(Saved entries)

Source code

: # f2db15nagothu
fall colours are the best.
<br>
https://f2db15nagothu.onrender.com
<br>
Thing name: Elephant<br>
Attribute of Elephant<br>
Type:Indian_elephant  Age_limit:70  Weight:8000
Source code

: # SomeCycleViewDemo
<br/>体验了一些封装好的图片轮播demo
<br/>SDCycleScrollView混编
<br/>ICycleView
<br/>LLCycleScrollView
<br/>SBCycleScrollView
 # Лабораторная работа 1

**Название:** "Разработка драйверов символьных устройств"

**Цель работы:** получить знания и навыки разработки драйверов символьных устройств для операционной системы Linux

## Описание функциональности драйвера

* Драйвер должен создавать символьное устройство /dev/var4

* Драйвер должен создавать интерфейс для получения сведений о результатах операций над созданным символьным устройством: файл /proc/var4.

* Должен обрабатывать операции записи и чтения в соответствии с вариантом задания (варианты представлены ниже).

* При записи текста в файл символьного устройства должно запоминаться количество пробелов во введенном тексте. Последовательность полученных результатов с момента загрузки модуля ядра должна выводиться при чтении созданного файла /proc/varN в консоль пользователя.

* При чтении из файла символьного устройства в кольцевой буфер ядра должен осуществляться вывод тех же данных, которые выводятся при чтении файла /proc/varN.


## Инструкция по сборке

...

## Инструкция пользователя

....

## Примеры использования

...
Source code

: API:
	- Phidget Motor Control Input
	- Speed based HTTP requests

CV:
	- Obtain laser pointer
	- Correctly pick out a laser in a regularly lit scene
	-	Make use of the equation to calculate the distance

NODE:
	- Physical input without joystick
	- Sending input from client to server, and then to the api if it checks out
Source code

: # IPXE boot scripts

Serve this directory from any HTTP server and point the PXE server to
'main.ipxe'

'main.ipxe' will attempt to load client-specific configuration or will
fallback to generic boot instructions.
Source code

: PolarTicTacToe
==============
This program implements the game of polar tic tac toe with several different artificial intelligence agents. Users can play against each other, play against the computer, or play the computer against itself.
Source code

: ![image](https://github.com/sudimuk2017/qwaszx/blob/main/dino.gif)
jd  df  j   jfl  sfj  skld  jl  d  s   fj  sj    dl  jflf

> [About this task]:
Each line above is to be reproduced exactly.

> [Result]:
Source code

: # f2db15nagothu
fall colours are the best.
<br>
https://f2db15nagothu.onrender.com
<br>
Thing name: Elephant<br>
Attribute of Elephant<br>
Type:Indian_elephant  Age_limit:70  Weight:8000
Source code

: # SomeCycleViewDemo
<br/>体验了一些封装好的图片轮播demo
<br/>SDCycleScrollView混编
<br/>ICycleView
<br/>LLCycleScrollView
<br/>SBCycleScrollView
 # Лабораторная работа 1

**Название:** "Разработка драйверов символьных устройств"

**Цель работы:** получить знания и навыки разработки драйверов символьных устройств для операционной системы Linux

## Описание функциональности драйвера

* Драйвер должен создавать символьное устройство /dev/var4

* Драйвер должен создавать интерфейс для получения сведений о результатах операций над созданным символьным устройством: файл /proc/var4.

* Должен обрабатывать операции записи и чтения в соответствии с вариантом задания (варианты представлены ниже).

* При записи текста в файл символьного устройства должно запоминаться количество пробелов во введенном тексте. Последовательность полученных результатов с момента загрузки модуля ядра должна выводиться при чтении созданного файла /proc/varN в консоль пользователя.

* При чтении из файла символьного устройства в кольцевой буфер ядра должен осуществляться вывод тех же данных, которые выводятся при чтении файла /proc/varN.


## Инструкция по сборке

...

## Инструкция пользователя

....

## Примеры использования

...
Source code

: API:
	- Phidget Motor Control Input
	- Speed based HTTP requests

CV:
	- Obtain laser pointer
	- Correctly pick out a laser in a regularly lit scene
	-	Make use of the equation to calculate the distance

NODE:
	- Physical input without joystick
	- Sending input from client to server, and then to the api if it checks out
Source code

: # IPXE boot scripts

Serve this directory from any HTTP server and point the PXE server to
'main.ipxe'

'main.ipxe' will attempt to load client-specific configuration or will
fallback to generic boot instructions.
Source code

: PolarTicTacToe
==============
This program implements the game of polar tic tac toe with several different artificial intelligence agents. Users can play against each other, play against the computer, or play the computer against itself.
Source code

: ![image](https://github.com/sudimuk2017/qwaszx/blob/main/dino.gif)
jd  df  j   jfl  sfj  skld  jl  d  s   fj  sj    dl  jflf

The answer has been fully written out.